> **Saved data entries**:
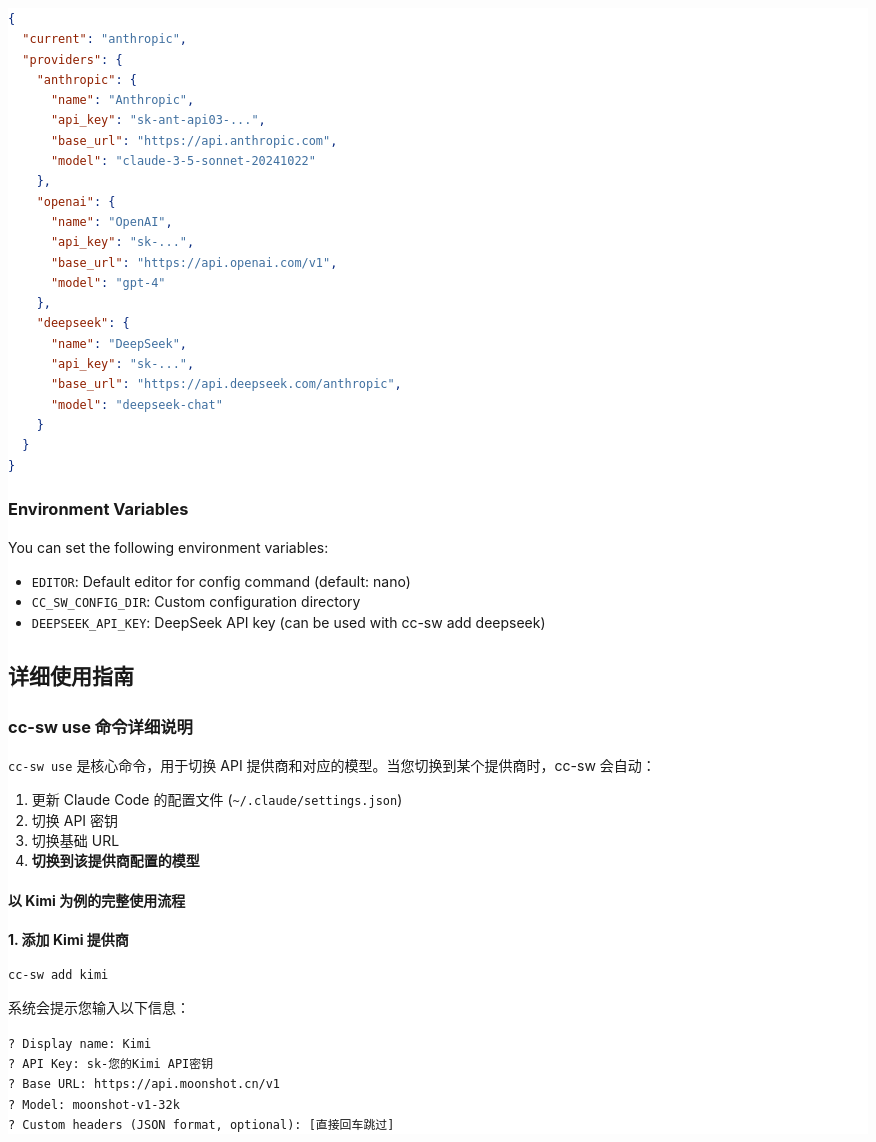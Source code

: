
 ```json
{
  "current": "anthropic",
  "providers": {
    "anthropic": {
      "name": "Anthropic",
      "api_key": "sk-ant-api03-...",
      "base_url": "https://api.anthropic.com",
      "model": "claude-3-5-sonnet-20241022"
    },
    "openai": {
      "name": "OpenAI",
      "api_key": "sk-...",
      "base_url": "https://api.openai.com/v1",
      "model": "gpt-4"
    },
    "deepseek": {
      "name": "DeepSeek",
      "api_key": "sk-...",
      "base_url": "https://api.deepseek.com/anthropic",
      "model": "deepseek-chat"
    }
  }
}
```

### Environment Variables

You can set the following environment variables:

- `EDITOR`: Default editor for config command (default: nano)
- `CC_SW_CONFIG_DIR`: Custom configuration directory
- `DEEPSEEK_API_KEY`: DeepSeek API key (can be used with cc-sw add deepseek)

## 详细使用指南

### cc-sw use 命令详细说明

`cc-sw use` 是核心命令，用于切换 API 提供商和对应的模型。当您切换到某个提供商时，cc-sw 会自动：

1. 更新 Claude Code 的配置文件 (`~/.claude/settings.json`)
2. 切换 API 密钥
3. 切换基础 URL
4. **切换到该提供商配置的模型**

#### 以 Kimi 为例的完整使用流程

**1. 添加 Kimi 提供商**

```bash
cc-sw add kimi
```

系统会提示您输入以下信息：
```
? Display name: Kimi
? API Key: sk-您的Kimi API密钥
? Base URL: https://api.moonshot.cn/v1
? Model: moonshot-v1-32k
? Custom headers (JSON format, optional): [直接回车跳过]
```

> **PROBLEM TO SOLVE**: The reply must hold each line of the records verbatim and no pictures.

> **RESULT OF THIS EXERCISE**:
Source code

:
 ```json
{
  "current": "anthropic",
  "providers": {
    "anthropic": {
      "name": "Anthropic",
      "api_key": "sk-ant-api03-...",
      "base_url": "https://api.anthropic.com",
      "model": "claude-3-5-sonnet-20241022"
    },
    "openai": {
      "name": "OpenAI",
      "api_key": "sk-...",
      "base_url": "https://api.openai.com/v1",
      "model": "gpt-4"
    },
    "deepseek": {
      "name": "DeepSeek",
      "api_key": "sk-...",
      "base_url": "https://api.deepseek.com/anthropic",
      "model": "deepseek-chat"
    }
  }
}
```

### Environment Variables

You can set the following environment variables:

- `EDITOR`: Default editor for config command (default: nano)
- `CC_SW_CONFIG_DIR`: Custom configuration directory
- `DEEPSEEK_API_KEY`: DeepSeek API key (can be used with cc-sw add deepseek)

## 详细使用指南

### cc-sw use 命令详细说明

`cc-sw use` 是核心命令，用于切换 API 提供商和对应的模型。当您切换到某个提供商时，cc-sw 会自动：

1. 更新 Claude Code 的配置文件 (`~/.claude/settings.json`)
2. 切换 API 密钥
3. 切换基础 URL
4. **切换到该提供商配置的模型**

#### 以 Kimi 为例的完整使用流程

**1. 添加 Kimi 提供商**

```bash
cc-sw add kimi
```

系统会提示您输入以下信息：
```
? Display name: Kimi
? API Key: sk-您的Kimi API密钥
? Base URL: https://api.moonshot.cn/v1
? Model: moonshot-v1-32k
? Custom headers (JSON format, optional): [直接回车跳过]
```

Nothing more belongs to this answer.